The LATBI can be used within 12 hours of injury to determine if the patient requires a computed CT scan of the head to identify structural damage to the brain -- making this crucial first step one that impacts the future of TBI diagnosis and treatment. Not only will this assay save Army funds by eliminating the need for costly CT scans, it also will provide a tremendous benefit to each patient by eliminating unnecessary exposure to potentially harmful radiation.
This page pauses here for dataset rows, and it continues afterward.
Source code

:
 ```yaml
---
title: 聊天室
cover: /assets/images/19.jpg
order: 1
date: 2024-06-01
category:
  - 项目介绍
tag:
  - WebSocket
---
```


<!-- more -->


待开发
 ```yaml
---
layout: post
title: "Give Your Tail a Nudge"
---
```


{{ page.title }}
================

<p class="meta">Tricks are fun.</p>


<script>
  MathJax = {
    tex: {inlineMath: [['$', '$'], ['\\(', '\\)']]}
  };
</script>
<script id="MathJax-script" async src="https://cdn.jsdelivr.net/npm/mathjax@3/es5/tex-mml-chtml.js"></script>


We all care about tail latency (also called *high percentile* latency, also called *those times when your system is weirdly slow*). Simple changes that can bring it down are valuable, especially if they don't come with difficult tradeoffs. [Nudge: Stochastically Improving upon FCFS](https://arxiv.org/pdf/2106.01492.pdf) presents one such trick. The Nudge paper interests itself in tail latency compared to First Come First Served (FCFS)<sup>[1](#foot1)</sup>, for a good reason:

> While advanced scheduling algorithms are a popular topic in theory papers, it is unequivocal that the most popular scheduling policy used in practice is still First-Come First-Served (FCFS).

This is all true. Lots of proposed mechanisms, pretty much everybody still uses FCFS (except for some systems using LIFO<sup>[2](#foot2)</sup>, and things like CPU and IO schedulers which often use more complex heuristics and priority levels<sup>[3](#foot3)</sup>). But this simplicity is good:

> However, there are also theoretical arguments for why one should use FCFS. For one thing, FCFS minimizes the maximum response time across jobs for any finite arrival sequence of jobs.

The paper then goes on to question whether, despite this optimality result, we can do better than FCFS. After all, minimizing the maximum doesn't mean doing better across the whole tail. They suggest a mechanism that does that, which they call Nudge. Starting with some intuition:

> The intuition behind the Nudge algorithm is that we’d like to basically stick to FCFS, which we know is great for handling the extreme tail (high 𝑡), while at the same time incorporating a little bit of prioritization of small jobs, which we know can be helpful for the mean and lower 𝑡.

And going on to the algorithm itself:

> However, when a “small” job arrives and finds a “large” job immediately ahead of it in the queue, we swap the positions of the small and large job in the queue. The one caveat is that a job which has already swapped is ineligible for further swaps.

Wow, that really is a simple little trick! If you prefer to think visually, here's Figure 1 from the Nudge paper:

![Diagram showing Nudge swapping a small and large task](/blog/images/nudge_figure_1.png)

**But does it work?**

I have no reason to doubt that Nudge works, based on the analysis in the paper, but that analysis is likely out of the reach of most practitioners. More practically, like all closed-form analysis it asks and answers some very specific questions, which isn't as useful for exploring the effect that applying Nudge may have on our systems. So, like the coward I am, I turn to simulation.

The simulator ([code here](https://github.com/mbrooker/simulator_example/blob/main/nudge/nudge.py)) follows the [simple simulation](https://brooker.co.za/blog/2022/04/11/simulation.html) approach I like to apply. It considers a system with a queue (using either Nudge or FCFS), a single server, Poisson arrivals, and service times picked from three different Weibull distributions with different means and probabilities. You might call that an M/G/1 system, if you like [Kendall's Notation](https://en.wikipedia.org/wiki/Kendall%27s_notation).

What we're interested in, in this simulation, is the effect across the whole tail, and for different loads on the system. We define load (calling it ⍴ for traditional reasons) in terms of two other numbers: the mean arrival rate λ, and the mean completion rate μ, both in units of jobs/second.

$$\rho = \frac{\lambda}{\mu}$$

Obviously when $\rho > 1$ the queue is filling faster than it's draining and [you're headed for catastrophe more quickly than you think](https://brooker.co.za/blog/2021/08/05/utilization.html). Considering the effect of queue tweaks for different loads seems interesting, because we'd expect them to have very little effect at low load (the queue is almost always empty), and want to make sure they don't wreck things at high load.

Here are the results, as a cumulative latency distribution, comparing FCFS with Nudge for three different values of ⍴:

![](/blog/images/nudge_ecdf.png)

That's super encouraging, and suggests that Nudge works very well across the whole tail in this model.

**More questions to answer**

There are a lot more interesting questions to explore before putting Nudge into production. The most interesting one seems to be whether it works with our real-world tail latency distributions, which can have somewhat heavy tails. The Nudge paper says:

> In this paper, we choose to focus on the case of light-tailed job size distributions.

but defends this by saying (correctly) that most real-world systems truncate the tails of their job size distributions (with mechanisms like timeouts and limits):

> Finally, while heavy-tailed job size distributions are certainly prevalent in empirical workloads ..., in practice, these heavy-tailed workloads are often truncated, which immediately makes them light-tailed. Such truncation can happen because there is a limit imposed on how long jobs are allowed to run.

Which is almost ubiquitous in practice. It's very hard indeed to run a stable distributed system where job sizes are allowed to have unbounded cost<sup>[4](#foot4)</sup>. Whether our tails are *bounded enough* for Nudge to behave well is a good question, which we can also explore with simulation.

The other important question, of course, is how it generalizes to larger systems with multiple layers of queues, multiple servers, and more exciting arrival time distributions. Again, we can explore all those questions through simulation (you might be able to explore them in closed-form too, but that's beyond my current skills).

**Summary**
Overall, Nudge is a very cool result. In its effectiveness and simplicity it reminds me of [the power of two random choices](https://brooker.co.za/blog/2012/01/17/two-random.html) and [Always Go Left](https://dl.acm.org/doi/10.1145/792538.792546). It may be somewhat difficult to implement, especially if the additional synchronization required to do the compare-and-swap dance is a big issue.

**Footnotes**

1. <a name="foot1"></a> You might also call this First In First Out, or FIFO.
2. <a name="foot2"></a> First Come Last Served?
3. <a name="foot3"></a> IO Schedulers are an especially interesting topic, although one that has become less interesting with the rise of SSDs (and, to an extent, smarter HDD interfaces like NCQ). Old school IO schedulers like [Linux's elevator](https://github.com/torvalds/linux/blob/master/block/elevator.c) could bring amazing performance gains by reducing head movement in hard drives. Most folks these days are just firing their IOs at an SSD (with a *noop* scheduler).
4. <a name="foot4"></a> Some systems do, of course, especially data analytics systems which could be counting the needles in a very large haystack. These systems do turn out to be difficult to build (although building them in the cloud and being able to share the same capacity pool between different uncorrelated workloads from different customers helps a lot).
Schmid says this is only the beginning. The future LATBI will be a point-of-care device for use far forward to assist medical personnel in making costly evacuation decisions for those who have experienced a TBI.

"The success of the LATBI program not only provides a new solution for Army Medicine, but it also delivers a new capability to help all brain-injured personnel, both Service Members and civilians alike," she said. "This accomplishment will change the practice of medicine not only for Army medical providers, but for all medical providers dedicated to treating brain injury. Receiving the FDA's approval to market the LATBI solidified that it's possible to create a blood test for brain injury, and that the device is safe and does what it claims to do.

"This also opens the door to a world of possibilities with regard to TBI biomarkers," she continued. "This is where the DOD's investment will really be seen -- down the road, with the potential to discover new ways to use blood to test different types of brain injuries."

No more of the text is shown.